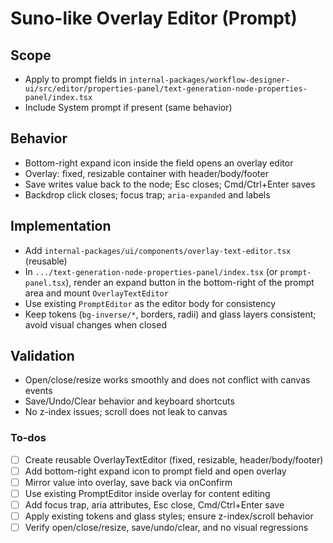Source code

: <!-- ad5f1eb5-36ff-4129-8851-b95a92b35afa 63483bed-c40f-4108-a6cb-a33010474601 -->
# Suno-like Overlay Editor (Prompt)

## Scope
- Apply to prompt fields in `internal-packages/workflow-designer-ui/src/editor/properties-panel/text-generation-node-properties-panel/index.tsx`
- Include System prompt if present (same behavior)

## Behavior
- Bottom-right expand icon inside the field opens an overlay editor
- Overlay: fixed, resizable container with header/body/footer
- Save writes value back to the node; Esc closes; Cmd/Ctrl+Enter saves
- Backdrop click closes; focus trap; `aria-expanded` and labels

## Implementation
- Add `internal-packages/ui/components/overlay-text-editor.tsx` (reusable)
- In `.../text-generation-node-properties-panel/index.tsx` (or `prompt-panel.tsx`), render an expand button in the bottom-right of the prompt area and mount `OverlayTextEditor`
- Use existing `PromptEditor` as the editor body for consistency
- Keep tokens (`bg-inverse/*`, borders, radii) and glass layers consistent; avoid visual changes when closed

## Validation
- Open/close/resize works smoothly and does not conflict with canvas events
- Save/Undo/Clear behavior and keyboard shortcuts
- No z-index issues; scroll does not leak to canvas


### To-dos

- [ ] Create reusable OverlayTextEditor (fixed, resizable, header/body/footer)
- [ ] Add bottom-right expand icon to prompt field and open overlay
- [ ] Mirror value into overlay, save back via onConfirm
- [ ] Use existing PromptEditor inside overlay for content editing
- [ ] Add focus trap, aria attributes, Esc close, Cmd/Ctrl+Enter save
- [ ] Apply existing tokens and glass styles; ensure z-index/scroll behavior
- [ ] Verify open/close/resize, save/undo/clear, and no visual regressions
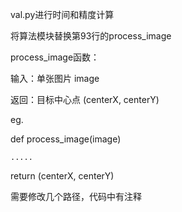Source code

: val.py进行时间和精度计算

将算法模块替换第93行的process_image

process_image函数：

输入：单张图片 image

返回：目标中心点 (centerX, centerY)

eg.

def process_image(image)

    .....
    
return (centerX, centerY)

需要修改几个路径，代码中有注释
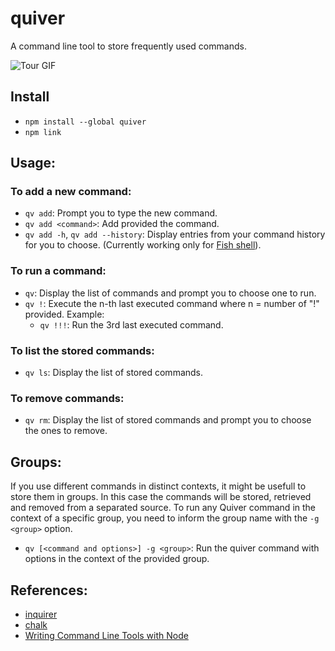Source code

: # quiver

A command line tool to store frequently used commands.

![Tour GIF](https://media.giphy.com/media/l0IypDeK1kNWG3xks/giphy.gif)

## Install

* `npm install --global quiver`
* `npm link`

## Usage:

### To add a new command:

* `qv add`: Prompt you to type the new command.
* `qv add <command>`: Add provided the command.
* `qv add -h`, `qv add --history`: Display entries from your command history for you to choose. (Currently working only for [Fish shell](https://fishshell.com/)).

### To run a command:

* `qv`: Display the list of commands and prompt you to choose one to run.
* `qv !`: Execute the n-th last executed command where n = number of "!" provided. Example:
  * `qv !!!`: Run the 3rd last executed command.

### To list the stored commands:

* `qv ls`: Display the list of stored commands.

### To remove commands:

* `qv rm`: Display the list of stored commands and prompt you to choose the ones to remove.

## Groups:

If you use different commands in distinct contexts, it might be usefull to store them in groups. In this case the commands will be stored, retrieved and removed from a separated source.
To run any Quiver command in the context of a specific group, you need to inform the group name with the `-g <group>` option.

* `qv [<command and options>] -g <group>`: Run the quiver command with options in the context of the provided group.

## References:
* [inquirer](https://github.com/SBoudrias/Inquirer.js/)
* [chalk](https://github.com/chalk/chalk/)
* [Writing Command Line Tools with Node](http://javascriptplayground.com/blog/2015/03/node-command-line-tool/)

WHAT IS NEEDED => The lines to output run from the one containing "last executed command." to the last line of the entries; give them back exactly.

WRITTEN ANSWER =>
  * `qv !!!`: Run the 3rd last executed command.

### To list the stored commands:

* `qv ls`: Display the list of stored commands.

### To remove commands:

* `qv rm`: Display the list of stored commands and prompt you to choose the ones to remove.

## Groups:

If you use different commands in distinct contexts, it might be usefull to store them in groups. In this case the commands will be stored, retrieved and removed from a separated source.
To run any Quiver command in the context of a specific group, you need to inform the group name with the `-g <group>` option.

* `qv [<command and options>] -g <group>`: Run the quiver command with options in the context of the provided group.

## References:
* [inquirer](https://github.com/SBoudrias/Inquirer.js/)
* [chalk](https://github.com/chalk/chalk/)
* [Writing Command Line Tools with Node](http://javascriptplayground.com/blog/2015/03/node-command-line-tool/)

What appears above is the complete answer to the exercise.